#### About this task:
Every entry below should be printed exactly.

#### Source material:
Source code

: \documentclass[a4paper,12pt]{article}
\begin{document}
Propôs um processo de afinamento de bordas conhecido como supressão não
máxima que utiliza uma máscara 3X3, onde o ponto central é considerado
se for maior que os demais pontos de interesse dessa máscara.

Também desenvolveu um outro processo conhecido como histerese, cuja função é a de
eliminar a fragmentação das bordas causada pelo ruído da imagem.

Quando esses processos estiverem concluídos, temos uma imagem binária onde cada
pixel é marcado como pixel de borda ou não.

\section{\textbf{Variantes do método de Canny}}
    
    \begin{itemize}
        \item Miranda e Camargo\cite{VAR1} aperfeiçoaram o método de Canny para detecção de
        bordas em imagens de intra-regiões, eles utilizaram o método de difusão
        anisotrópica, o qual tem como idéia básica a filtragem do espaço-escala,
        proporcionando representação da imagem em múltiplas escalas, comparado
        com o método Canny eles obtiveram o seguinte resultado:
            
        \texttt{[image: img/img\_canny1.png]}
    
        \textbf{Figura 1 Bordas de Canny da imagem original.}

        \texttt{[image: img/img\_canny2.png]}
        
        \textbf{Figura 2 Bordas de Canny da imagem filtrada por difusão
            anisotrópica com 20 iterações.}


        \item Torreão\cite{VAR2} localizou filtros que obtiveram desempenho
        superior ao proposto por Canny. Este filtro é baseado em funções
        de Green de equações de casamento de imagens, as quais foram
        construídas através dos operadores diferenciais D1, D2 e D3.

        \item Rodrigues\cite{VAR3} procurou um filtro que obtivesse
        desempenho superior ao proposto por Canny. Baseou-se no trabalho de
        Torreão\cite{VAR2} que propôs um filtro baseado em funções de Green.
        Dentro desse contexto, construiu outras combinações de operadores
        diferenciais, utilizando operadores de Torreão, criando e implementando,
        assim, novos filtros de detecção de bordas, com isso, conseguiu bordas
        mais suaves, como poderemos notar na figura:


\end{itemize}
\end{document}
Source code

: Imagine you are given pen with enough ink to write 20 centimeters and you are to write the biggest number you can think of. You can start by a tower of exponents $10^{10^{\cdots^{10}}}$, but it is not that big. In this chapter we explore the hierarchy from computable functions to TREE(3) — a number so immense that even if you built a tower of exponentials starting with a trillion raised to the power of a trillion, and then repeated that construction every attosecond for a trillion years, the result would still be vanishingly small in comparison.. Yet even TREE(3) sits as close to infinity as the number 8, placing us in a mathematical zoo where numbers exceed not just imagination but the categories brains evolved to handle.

#### Output:
Source code

: \documentclass[a4paper,12pt]{article}
\begin{document}
Propôs um processo de afinamento de bordas conhecido como supressão não
máxima que utiliza uma máscara 3X3, onde o ponto central é considerado
se for maior que os demais pontos de interesse dessa máscara.

Também desenvolveu um outro processo conhecido como histerese, cuja função é a de
eliminar a fragmentação das bordas causada pelo ruído da imagem.

Quando esses processos estiverem concluídos, temos uma imagem binária onde cada
pixel é marcado como pixel de borda ou não.

\section{\textbf{Variantes do método de Canny}}
    
    \begin{itemize}
        \item Miranda e Camargo\cite{VAR1} aperfeiçoaram o método de Canny para detecção de
        bordas em imagens de intra-regiões, eles utilizaram o método de difusão
        anisotrópica, o qual tem como idéia básica a filtragem do espaço-escala,
        proporcionando representação da imagem em múltiplas escalas, comparado
        com o método Canny eles obtiveram o seguinte resultado:
            
        \texttt{[image: img/img\_canny1.png]}
    
        \textbf{Figura 1 Bordas de Canny da imagem original.}

        \texttt{[image: img/img\_canny2.png]}
        
        \textbf{Figura 2 Bordas de Canny da imagem filtrada por difusão
            anisotrópica com 20 iterações.}


        \item Torreão\cite{VAR2} localizou filtros que obtiveram desempenho
        superior ao proposto por Canny. Este filtro é baseado em funções
        de Green de equações de casamento de imagens, as quais foram
        construídas através dos operadores diferenciais D1, D2 e D3.

        \item Rodrigues\cite{VAR3} procurou um filtro que obtivesse
        desempenho superior ao proposto por Canny. Baseou-se no trabalho de
        Torreão\cite{VAR2} que propôs um filtro baseado em funções de Green.
        Dentro desse contexto, construiu outras combinações de operadores
        diferenciais, utilizando operadores de Torreão, criando e implementando,
        assim, novos filtros de detecção de bordas, com isso, conseguiu bordas
        mais suaves, como poderemos notar na figura:


\end{itemize}
\end{document}
Source code

: Imagine you are given pen with enough ink to write 20 centimeters and you are to write the biggest number you can think of. You can start by a tower of exponents $10^{10^{\cdots^{10}}}$, but it is not that big. In this chapter we explore the hierarchy from computable functions to TREE(3) — a number so immense that even if you built a tower of exponentials starting with a trillion raised to the power of a trillion, and then repeated that construction every attosecond for a trillion years, the result would still be vanishingly small in comparison.. Yet even TREE(3) sits as close to infinity as the number 8, placing us in a mathematical zoo where numbers exceed not just imagination but the categories brains evolved to handle.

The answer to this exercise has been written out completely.